> _TASK STATEMENT_
Lines from the top of the entries down to the line with "The Research Report" must be set down exactly as they stand, with both ends retained.

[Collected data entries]
▼

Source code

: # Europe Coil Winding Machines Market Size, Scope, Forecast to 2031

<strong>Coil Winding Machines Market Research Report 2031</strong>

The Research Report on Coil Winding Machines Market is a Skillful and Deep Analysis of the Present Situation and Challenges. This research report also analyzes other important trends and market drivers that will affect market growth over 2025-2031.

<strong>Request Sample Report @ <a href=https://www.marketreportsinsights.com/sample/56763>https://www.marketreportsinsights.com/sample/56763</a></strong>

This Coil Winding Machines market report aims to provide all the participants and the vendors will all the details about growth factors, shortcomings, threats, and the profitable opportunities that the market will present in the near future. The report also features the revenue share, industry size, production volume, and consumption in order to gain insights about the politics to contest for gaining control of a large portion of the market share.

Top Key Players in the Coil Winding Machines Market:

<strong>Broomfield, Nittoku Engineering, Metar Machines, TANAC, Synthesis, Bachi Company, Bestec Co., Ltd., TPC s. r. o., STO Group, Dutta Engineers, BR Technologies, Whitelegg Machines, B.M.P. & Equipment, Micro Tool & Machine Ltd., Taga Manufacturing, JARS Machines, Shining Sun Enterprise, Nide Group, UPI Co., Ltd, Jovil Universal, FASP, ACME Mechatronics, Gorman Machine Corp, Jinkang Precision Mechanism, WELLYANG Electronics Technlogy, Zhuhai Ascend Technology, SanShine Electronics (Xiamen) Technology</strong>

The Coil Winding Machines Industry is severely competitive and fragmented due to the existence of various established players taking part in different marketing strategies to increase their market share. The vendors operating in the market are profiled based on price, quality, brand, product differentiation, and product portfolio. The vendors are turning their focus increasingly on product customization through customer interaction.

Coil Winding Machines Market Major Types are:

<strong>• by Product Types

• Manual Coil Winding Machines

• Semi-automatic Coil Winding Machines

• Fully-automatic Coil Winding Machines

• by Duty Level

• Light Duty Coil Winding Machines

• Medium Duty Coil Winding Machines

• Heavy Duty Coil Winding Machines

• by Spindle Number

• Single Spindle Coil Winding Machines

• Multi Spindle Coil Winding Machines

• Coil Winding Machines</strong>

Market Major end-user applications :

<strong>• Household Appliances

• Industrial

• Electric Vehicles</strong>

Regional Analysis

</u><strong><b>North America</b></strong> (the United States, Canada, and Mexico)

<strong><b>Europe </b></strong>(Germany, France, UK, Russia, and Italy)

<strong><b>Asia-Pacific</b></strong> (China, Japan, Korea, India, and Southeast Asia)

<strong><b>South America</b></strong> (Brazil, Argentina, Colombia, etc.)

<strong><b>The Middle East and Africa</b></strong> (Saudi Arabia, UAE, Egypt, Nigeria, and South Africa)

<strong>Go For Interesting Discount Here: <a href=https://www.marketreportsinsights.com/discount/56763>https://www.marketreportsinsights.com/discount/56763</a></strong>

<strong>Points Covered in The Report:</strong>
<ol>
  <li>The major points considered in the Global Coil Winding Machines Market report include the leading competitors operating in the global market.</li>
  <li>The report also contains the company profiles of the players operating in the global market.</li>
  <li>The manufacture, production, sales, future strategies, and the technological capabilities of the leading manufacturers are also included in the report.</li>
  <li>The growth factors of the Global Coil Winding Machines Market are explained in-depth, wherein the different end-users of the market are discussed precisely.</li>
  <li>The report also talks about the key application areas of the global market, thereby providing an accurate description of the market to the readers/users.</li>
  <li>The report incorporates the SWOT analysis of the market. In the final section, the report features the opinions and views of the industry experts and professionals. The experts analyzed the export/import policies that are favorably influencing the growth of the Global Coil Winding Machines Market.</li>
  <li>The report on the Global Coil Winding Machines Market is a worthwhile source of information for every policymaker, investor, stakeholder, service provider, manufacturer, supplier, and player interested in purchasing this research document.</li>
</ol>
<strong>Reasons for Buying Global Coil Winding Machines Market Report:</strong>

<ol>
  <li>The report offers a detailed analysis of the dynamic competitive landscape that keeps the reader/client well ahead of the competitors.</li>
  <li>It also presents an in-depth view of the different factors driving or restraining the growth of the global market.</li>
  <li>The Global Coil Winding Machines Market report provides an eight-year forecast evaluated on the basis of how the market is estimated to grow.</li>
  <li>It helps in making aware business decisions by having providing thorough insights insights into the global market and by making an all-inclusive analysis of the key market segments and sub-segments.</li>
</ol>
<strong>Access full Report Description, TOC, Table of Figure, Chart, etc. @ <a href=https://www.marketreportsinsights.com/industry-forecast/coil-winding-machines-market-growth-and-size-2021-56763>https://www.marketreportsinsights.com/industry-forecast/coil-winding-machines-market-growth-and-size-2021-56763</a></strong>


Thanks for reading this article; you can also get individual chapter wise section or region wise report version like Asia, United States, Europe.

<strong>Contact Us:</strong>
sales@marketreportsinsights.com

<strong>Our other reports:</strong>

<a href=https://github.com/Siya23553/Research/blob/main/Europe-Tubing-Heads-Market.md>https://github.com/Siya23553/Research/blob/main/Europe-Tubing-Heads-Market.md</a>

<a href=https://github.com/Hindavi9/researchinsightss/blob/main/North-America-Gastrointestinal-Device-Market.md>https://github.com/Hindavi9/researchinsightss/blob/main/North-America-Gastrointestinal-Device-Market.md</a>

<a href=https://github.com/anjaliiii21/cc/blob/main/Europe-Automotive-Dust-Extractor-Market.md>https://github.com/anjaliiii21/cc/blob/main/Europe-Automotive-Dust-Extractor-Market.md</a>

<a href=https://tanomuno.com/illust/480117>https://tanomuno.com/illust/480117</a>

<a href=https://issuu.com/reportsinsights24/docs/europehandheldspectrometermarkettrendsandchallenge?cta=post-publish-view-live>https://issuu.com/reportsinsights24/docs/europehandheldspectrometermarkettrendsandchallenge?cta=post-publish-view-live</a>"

▲

> _RESPONSE FOR THIS EXERCISE_
Source code

: # Europe Coil Winding Machines Market Size, Scope, Forecast to 2031

<strong>Coil Winding Machines Market Research Report 2031</strong>

The Research Report on Coil Winding Machines Market is a Skillful and Deep Analysis of the Present Situation and Challenges. This research report also analyzes other important trends and market drivers that will affect market growth over 2025-2031.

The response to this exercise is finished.